$f:R->R, f(x) = (x^2+mx)e^-x$
Show that, for every m in R, the function f has a local minima and maxima.
First, I tried to find the derivative of the function f which is: $(e^{-x})(-x^2 + (2-m)x + m)$.
After that, I tried to compute the critical points solving the ecuation $f'(x) = 0$. One critical point is infinity, and the other 2 critical points can be found solving the ecuation: $-x^2 + (2-m)x + m = 0$. Since the discriminant of that ecuation can't be negative, the solutions are: $x_1 =\frac{(-2 +m +\sqrt[]{m^2+2m+4})}{-2}$ and $x_2 = \frac{(-2 + m - \sqrt[]{(m^2+2m+4)}}{-2}$.
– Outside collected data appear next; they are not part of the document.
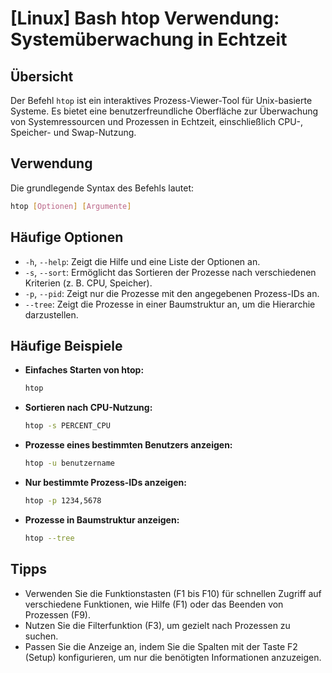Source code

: # [Linux] Bash htop Verwendung: Systemüberwachung in Echtzeit

## Übersicht
Der Befehl `htop` ist ein interaktives Prozess-Viewer-Tool für Unix-basierte Systeme. Es bietet eine benutzerfreundliche Oberfläche zur Überwachung von Systemressourcen und Prozessen in Echtzeit, einschließlich CPU-, Speicher- und Swap-Nutzung.

## Verwendung
Die grundlegende Syntax des Befehls lautet:

```bash
htop [Optionen] [Argumente]
```

## Häufige Optionen
- `-h`, `--help`: Zeigt die Hilfe und eine Liste der Optionen an.
- `-s`, `--sort`: Ermöglicht das Sortieren der Prozesse nach verschiedenen Kriterien (z. B. CPU, Speicher).
- `-p`, `--pid`: Zeigt nur die Prozesse mit den angegebenen Prozess-IDs an.
- `--tree`: Zeigt die Prozesse in einer Baumstruktur an, um die Hierarchie darzustellen.

## Häufige Beispiele
- **Einfaches Starten von htop:**
  ```bash
  htop
  ```
  
- **Sortieren nach CPU-Nutzung:**
  ```bash
  htop -s PERCENT_CPU
  ```

- **Prozesse eines bestimmten Benutzers anzeigen:**
  ```bash
  htop -u benutzername
  ```

- **Nur bestimmte Prozess-IDs anzeigen:**
  ```bash
  htop -p 1234,5678
  ```

- **Prozesse in Baumstruktur anzeigen:**
  ```bash
  htop --tree
  ```

## Tipps
- Verwenden Sie die Funktionstasten (F1 bis F10) für schnellen Zugriff auf verschiedene Funktionen, wie Hilfe (F1) oder das Beenden von Prozessen (F9).
- Nutzen Sie die Filterfunktion (F3), um gezielt nach Prozessen zu suchen.
- Passen Sie die Anzeige an, indem Sie die Spalten mit der Taste F2 (Setup) konfigurieren, um nur die benötigten Informationen anzuzeigen.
I don't know what to do from there since I have to compute the second derivative to find out the nature of the critical points and I'm not sure about the correctness of this solution.
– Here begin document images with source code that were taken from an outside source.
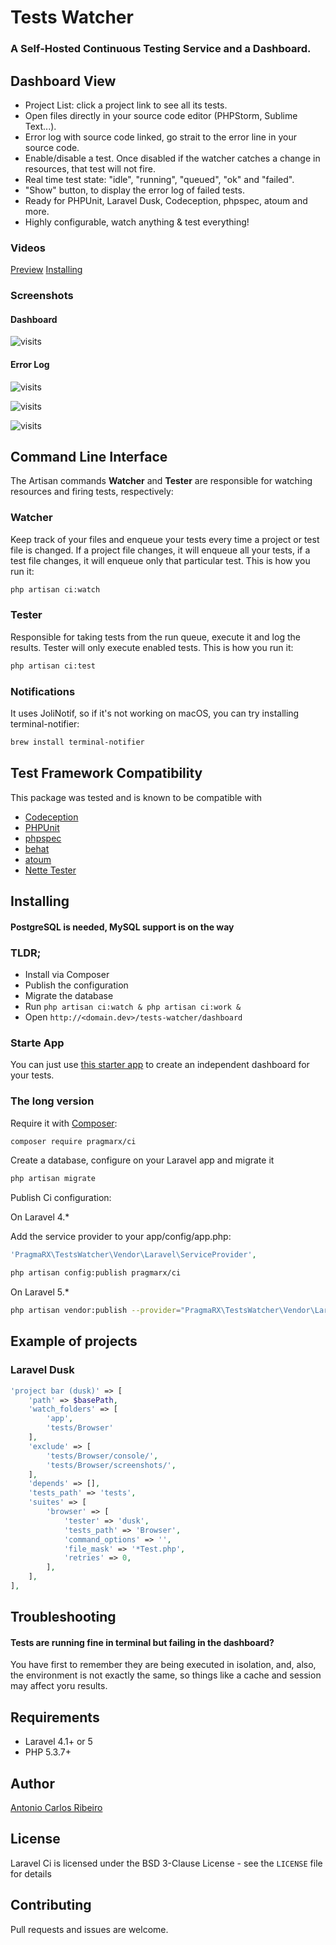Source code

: # Tests Watcher

### A Self-Hosted Continuous Testing Service and a Dashboard.

## Dashboard View

* Project List: click a project link to see all its tests.
* Open files directly in your source code editor (PHPStorm, Sublime Text...).
* Error log with source code linked, go strait to the error line in your source code.
* Enable/disable a test. Once disabled if the watcher catches a change in resources, that test will not fire.
* Real time test state: "idle", "running", "queued", "ok" and "failed".
* "Show" button, to display the error log of failed tests.
* Ready for PHPUnit, Laravel Dusk, Codeception, phpspec, atoum and more.
* Highly configurable, watch anything & test everything!

### Videos

[Preview](https://www.youtube.com/watch?v=sO_aDf3xCgE)
[Installing](https://youtu.be/AgkKCLNiV8w)

### Screenshots

#### Dashboard

![visits](https://raw.githubusercontent.com/antonioribeiro/ci/master/docs/dashboard.png)

#### Error Log
![visits](https://raw.githubusercontent.com/antonioribeiro/ci/master/docs/errorlog1.png)

![visits](https://raw.githubusercontent.com/antonioribeiro/ci/master/docs/errorlog2.png)

![visits](https://raw.githubusercontent.com/antonioribeiro/ci/master/docs/errorlog3.png)

## Command Line Interface

The Artisan commands **Watcher** and **Tester** are responsible for watching resources and firing tests, respectively:

### Watcher

Keep track of your files and enqueue your tests every time a project or test file is changed. If a project file changes, it will enqueue all your tests, if a test file changes, it will enqueue only that particular test. This is how you run it:

``` bash
php artisan ci:watch
```

### Tester

Responsible for taking tests from the run queue, execute it and log the results. Tester will only execute enabled tests. This is how you run it:

``` bash
php artisan ci:test
```

### Notifications

It uses JoliNotif, so if it's not working on macOS, you can try installing terminal-notifier:

``` bash
brew install terminal-notifier
```

## Test Framework Compatibility

This package was tested and is known to be compatible with

* [Codeception](http://codeception.com/)
* [PHPUnit](https://phpunit.de/)
* [phpspec](http://www.phpspec.net/)
* [behat](http://docs.behat.org/)
* [atoum](https://github.com/atoum/atoum)
* [Nette Tester](http://tester.nette.org/en/)

## Installing

#### PostgreSQL is needed, MySQL support is on the way

### TLDR;

- Install via Composer
- Publish the configuration
- Migrate the database
- Run `php artisan ci:watch & php artisan ci:work &`
- Open `http://<domain.dev>/tests-watcher/dashboard`

### Starte App

You can just use [this starter app](https://github.com/antonioribeiro/tests-watcher-starter) to create an independent dashboard for your tests.

### The long version

Require it with [Composer](http://getcomposer.org/):

``` bash
composer require pragmarx/ci
```

Create a database, configure on your Laravel app and migrate it

``` bash
php artisan migrate
```

Publish Ci configuration:

On Laravel 4.*

Add the service provider to your app/config/app.php:

``` php
'PragmaRX\TestsWatcher\Vendor\Laravel\ServiceProvider',
```

``` bash
php artisan config:publish pragmarx/ci
```

On Laravel 5.*

``` bash
php artisan vendor:publish --provider="PragmaRX\TestsWatcher\Vendor\Laravel\ServiceProvider"
```

## Example of projects

### Laravel Dusk

``` php
'project bar (dusk)' => [
    'path' => $basePath,
    'watch_folders' => [
        'app',
        'tests/Browser'
    ],
    'exclude' => [
        'tests/Browser/console/',
        'tests/Browser/screenshots/',
    ],
    'depends' => [],
    'tests_path' => 'tests',
    'suites' => [
        'browser' => [
            'tester' => 'dusk',
            'tests_path' => 'Browser',
            'command_options' => '',
            'file_mask' => '*Test.php',
            'retries' => 0,
        ],
    ],
],
```

## Troubleshooting

#### Tests are running fine in terminal but failing in the dashboard? 

You have first to remember they are being executed in isolation, and, also, the environment is not exactly the same, so things like a cache and session may affect yoru results. 

## Requirements

- Laravel 4.1+ or 5
- PHP 5.3.7+

## Author

[Antonio Carlos Ribeiro](http://twitter.com/iantonioribeiro)

## License

Laravel Ci is licensed under the BSD 3-Clause License - see the `LICENSE` file for details

## Contributing

Pull requests and issues are welcome.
$f'(x) = 0 \iff -x^2 + (2-m)x + m = 0$.
$\triangle = (2-m)^2 - 4\cdot (-1)\cdot m = 4 - 4m + m^2 + 4m = m^2 + 4 > 0$, $\forall m$. Thus $f'(x) = 0$ has two distinct real roots: $x_1$ and $x_2$, with $x_1 < x_2$. Using $1st$ derivative test, we see that:
$f'(x) < 0 \iff x < x_1$ or $x > x_2$
$f'(x) > 0 \iff x_1 < x < x_2$.
This shows $f(x)$ has a local min at $x_1$, and a local max at $x_2$.